** Directions for this task **
Restate word for word the entries below, starting with the line with "that we did" and continuing through the line with "Acceptance Test cases". Include both of those lines and no others.

(Document images with source code)

****************

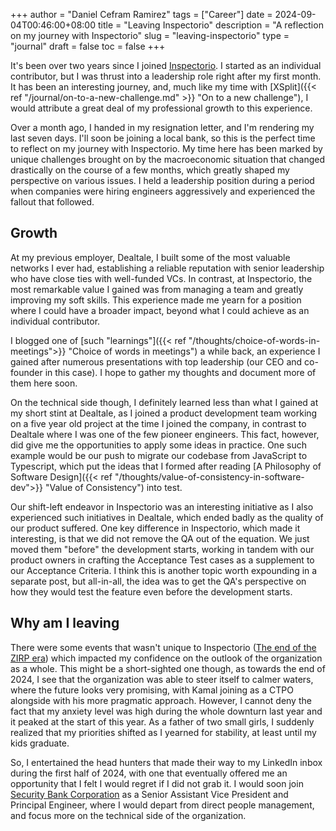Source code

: +++
author = "Daniel Cefram Ramirez"
tags = ["Career"]
date = 2024-09-04T00:46:00+08:00
title = "Leaving Inspectorio"
description = "A reflection on my journey with Inspectorio"
slug = "leaving-inspectorio"
type = "journal"
draft = false 
toc = false
+++

It's been over two years since I joined [Inspectorio](https://inspectorio.com). I started as an individual
contributor, but I was thrust into a leadership role right after my first month.
It has been an interesting journey, and, much like my time with
[XSplit]({{< ref "/journal/on-to-a-new-challenge.md" >}} "On to a new challenge"),
I would attribute a great deal of my professional growth to this experience.

Over a month ago, I handed in my resignation letter, and I'm rendering my last
seven days. I'll soon be joining a local bank, so this is the perfect time to
reflect on my journey with Inspectorio. My time here has been marked by unique
challenges brought on by the macroeconomic situation that changed drastically on
the course of a few months, which greatly shaped my perspective on various issues.
I held a leadership position during a period when companies were hiring engineers
aggressively and experienced the fallout that followed.

## Growth

At my previous employer, Dealtale, I built some of the most valuable networks I
ever had, establishing a reliable reputation with senior leadership who have
close ties with well-funded VCs. In contrast, at Inspectorio, the most
remarkable value I gained was from managing a team and greatly improving my soft
skills. This experience made me yearn for a position where I could have a broader
impact, beyond what I could achieve as an individual contributor.

I blogged one of [such "learnings"]({{< ref "/thoughts/choice-of-words-in-meetings">}} "Choice of words in meetings")
a while back, an experience I gained after numerous presentations with top leadership (our CEO and co-founder in this case). I hope to gather my thoughts and document more of them here soon.

On the technical side though, I definitely learned less than what I gained at my
short stint at Dealtale, as I joined a product development team working on a
five year old project at the time I joined the company, in contrast to Dealtale
where I was one of the few pioneer engineers. This fact, however, did
give me the opportunities to apply some ideas in practice. One such example would
be our push to migrate our codebase from JavaScript to Typescript, which put the
ideas that I formed after reading
[A Philosophy of Software Design]({{< ref "/thoughts/value-of-consistency-in-software-dev">}} "Value of Consistency")
into test.

Our shift-left endeavor in Inspectorio was an interesting initiative as I also
experienced such initiatives in Dealtale, which ended badly as the quality of our
product suffered. One key difference in Inspectorio, which made it interesting, is
that we did not remove the QA out of the equation. We just moved them "before" the
development starts, working in tandem with our product owners in crafting the
Acceptance Test cases as a supplement to our Acceptance Criteria. I think this is
another topic worth expounding in a separate post, but all-in-all, the idea was to
get the QA's perspective on how they would test the feature even before the
development starts.

## Why am I leaving

There were some events that wasn't unique to Inspectorio ([The end of the ZIRP era](https://newsletter.pragmaticengineer.com/p/zirp))
which impacted my confidence on the outlook of the organization as a whole. This
might be a short-sighted one though, as towards the end of 2024, I see that the
organization was able to steer itself to calmer waters, where the future looks
very promising, with Kamal joining as a CTPO alongside with his more pragmatic
approach. However, I cannot deny the fact that my anxiety level was high during
the whole downturn last year and it peaked at the start of this year. As a father
of two small girls, I suddenly realized that my priorities shifted as I yearned
for stability, at least until my kids graduate.

So, I entertained the head hunters that made their way to my LinkedIn inbox
during the first half of 2024, with one that eventually offered me an opportunity
that I felt I would regret if I did not grab it. I would soon join
[Security Bank Corporation](https://www.securitybank.com/) as a Senior Assistant Vice President and
Principal Engineer, where I would depart from direct people management, and focus
more on the technical side of the organization.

****************

** Task solution **
that we did not remove the QA out of the equation. We just moved them "before" the
development starts, working in tandem with our product owners in crafting the
Acceptance Test cases as a supplement to our Acceptance Criteria. I think this is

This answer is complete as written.